Exercise brief
Please reproduce the records exactly, leaving out any pictures.

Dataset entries
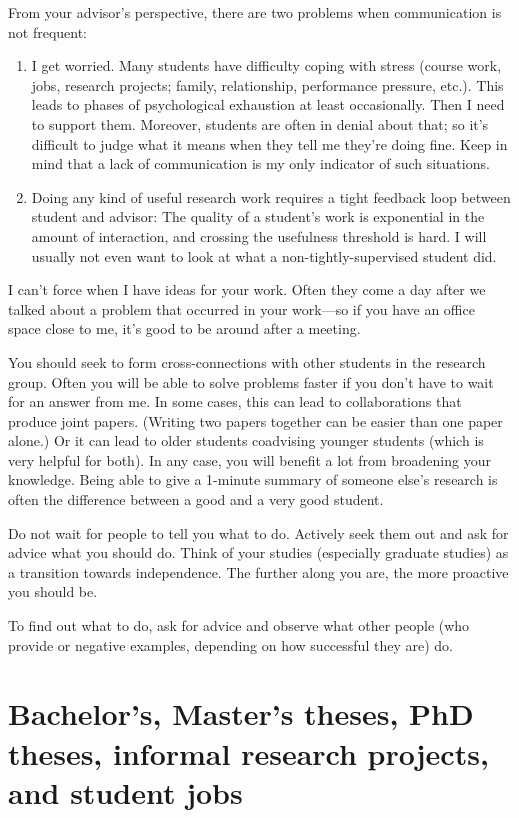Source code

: \documentclass[12pt]{article}
\begin{document}
From your advisor's perspective, there are two problems when communication is not frequent:
\begin{enumerate}
\item I get worried. Many students have difficulty coping with stress (course work, jobs, research projects; family, relationship, performance pressure, etc.). This leads to phases of psychological exhaustion at least occasionally. Then I need to support them. Moreover, students are often in denial about that; so it's difficult to judge what it means when they tell me they're doing fine. Keep in mind that a lack of communication is my only indicator of such situations.
\item Doing any kind of useful research work requires a tight feedback loop between student and advisor: The quality of a student's work is exponential in the amount of interaction, and crossing the usefulness threshold is hard. I will usually not even want to look at what a non-tightly-supervised student did.
\end{enumerate}
I can't force when I have ideas for your work. Often they come a day after we talked about a problem that occurred in your work---so if you have an office space close to me, it's good to be around after a meeting.
\medskip

You should seek to form cross-connections with other students in the research group.
Often you will be able to solve problems faster if you don't have to wait for an answer from me.
In some cases, this can lead to collaborations that produce joint papers. (Writing two papers together can be easier than one paper alone.)
Or it can lead to older students coadvising younger students (which is very helpful for both).
In any case, you will benefit a lot from broadening your knowledge.
Being able to give a 1-minute summary of someone else's research is often the difference between a good and a very good student.
\medskip

Do not wait for people to tell you what to do.
Actively seek them out and ask for advice what you should do.
Think of your studies (especially graduate studies) as a transition towards independence.
The further along you are, the more proactive you should be.

To find out what to do, ask for advice and observe what other people (who provide or negative examples, depending on how successful they are) do.

\section{Bachelor's, Master's theses, PhD theses, informal research projects, and student jobs}
\end{document}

Solution for this exercise
Source code

: \documentclass[12pt]{article}
\begin{document}
From your advisor's perspective, there are two problems when communication is not frequent:
\begin{enumerate}
\item I get worried. Many students have difficulty coping with stress (course work, jobs, research projects; family, relationship, performance pressure, etc.). This leads to phases of psychological exhaustion at least occasionally. Then I need to support them. Moreover, students are often in denial about that; so it's difficult to judge what it means when they tell me they're doing fine. Keep in mind that a lack of communication is my only indicator of such situations.
\item Doing any kind of useful research work requires a tight feedback loop between student and advisor: The quality of a student's work is exponential in the amount of interaction, and crossing the usefulness threshold is hard. I will usually not even want to look at what a non-tightly-supervised student did.
\end{enumerate}
I can't force when I have ideas for your work. Often they come a day after we talked about a problem that occurred in your work---so if you have an office space close to me, it's good to be around after a meeting.
\medskip

You should seek to form cross-connections with other students in the research group.
Often you will be able to solve problems faster if you don't have to wait for an answer from me.
In some cases, this can lead to collaborations that produce joint papers. (Writing two papers together can be easier than one paper alone.)
Or it can lead to older students coadvising younger students (which is very helpful for both).
In any case, you will benefit a lot from broadening your knowledge.
Being able to give a 1-minute summary of someone else's research is often the difference between a good and a very good student.
\medskip

Do not wait for people to tell you what to do.
Actively seek them out and ask for advice what you should do.
Think of your studies (especially graduate studies) as a transition towards independence.
The further along you are, the more proactive you should be.

To find out what to do, ask for advice and observe what other people (who provide or negative examples, depending on how successful they are) do.

\section{Bachelor's, Master's theses, PhD theses, informal research projects, and student jobs}
\end{document}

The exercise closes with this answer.